**Work to be completed**
Among the records below, find the line that has "- Microsoft Power BI"; from there, give the lines again exactly, and stop after the line that has "### Data Modelling".

**Information shown**

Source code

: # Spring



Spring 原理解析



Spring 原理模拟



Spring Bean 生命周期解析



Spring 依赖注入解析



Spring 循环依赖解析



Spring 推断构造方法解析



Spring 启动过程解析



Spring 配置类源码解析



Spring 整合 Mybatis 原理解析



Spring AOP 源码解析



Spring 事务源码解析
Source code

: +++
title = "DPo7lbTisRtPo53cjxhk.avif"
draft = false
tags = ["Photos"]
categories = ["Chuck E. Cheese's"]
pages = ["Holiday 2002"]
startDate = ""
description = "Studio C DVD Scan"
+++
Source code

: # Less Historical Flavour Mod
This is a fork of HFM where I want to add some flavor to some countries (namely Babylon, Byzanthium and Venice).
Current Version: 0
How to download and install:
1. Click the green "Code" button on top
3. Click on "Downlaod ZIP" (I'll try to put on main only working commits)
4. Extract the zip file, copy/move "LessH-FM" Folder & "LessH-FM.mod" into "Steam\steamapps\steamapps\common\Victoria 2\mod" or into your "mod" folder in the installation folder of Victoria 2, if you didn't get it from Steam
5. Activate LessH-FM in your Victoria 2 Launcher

---

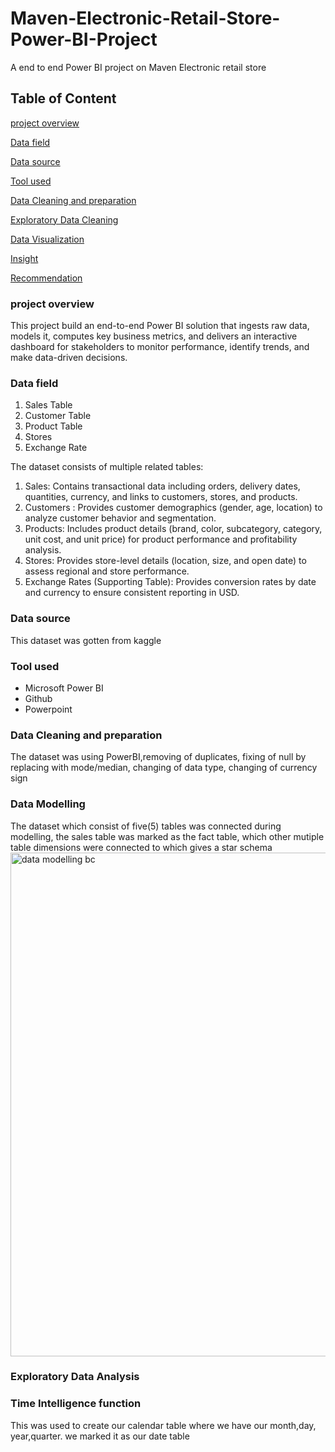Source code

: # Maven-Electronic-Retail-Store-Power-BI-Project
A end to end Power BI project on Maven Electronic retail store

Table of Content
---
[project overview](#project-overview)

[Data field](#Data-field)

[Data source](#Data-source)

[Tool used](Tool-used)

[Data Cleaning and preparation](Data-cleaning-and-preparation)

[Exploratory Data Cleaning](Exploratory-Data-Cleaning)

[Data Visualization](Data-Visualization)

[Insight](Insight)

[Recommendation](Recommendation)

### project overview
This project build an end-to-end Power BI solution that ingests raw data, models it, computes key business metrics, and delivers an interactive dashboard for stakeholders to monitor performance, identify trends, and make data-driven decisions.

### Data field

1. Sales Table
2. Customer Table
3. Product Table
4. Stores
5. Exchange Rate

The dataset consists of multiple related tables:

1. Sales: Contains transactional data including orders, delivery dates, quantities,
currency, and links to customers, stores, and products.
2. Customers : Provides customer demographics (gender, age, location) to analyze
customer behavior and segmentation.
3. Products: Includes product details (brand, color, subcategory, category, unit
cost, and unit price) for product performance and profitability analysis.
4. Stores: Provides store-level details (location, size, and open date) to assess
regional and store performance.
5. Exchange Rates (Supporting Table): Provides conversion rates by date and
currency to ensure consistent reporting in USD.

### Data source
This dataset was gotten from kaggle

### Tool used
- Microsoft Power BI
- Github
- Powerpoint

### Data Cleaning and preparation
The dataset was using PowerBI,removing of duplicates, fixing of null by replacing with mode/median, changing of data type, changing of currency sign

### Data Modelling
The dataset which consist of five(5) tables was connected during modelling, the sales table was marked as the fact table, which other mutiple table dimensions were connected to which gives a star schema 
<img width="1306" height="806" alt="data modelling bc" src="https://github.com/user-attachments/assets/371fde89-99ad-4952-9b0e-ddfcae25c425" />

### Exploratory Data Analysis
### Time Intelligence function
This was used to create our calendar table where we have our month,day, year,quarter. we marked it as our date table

* * *

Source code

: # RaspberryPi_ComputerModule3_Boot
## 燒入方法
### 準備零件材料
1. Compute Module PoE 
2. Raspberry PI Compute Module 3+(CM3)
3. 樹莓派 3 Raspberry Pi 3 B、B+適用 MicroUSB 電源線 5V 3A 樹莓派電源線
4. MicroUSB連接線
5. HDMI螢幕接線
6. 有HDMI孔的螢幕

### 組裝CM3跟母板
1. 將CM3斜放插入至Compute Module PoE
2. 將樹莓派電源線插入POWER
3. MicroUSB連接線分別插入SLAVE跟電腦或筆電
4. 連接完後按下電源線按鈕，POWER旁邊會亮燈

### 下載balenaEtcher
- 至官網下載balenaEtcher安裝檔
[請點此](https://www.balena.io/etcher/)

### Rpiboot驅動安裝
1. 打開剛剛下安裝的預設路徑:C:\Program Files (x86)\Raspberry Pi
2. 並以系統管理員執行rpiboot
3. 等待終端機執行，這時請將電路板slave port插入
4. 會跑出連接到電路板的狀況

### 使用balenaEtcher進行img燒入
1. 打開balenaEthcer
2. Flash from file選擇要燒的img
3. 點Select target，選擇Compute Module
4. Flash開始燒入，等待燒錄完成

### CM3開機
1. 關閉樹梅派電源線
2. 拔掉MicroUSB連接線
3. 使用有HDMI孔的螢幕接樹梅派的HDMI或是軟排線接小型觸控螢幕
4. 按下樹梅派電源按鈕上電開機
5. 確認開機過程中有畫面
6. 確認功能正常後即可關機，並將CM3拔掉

**Solution to the problem**
- Microsoft Power BI
- Github
- Powerpoint

### Data Cleaning and preparation
The dataset was using PowerBI,removing of duplicates, fixing of null by replacing with mode/median, changing of data type, changing of currency sign

### Data Modelling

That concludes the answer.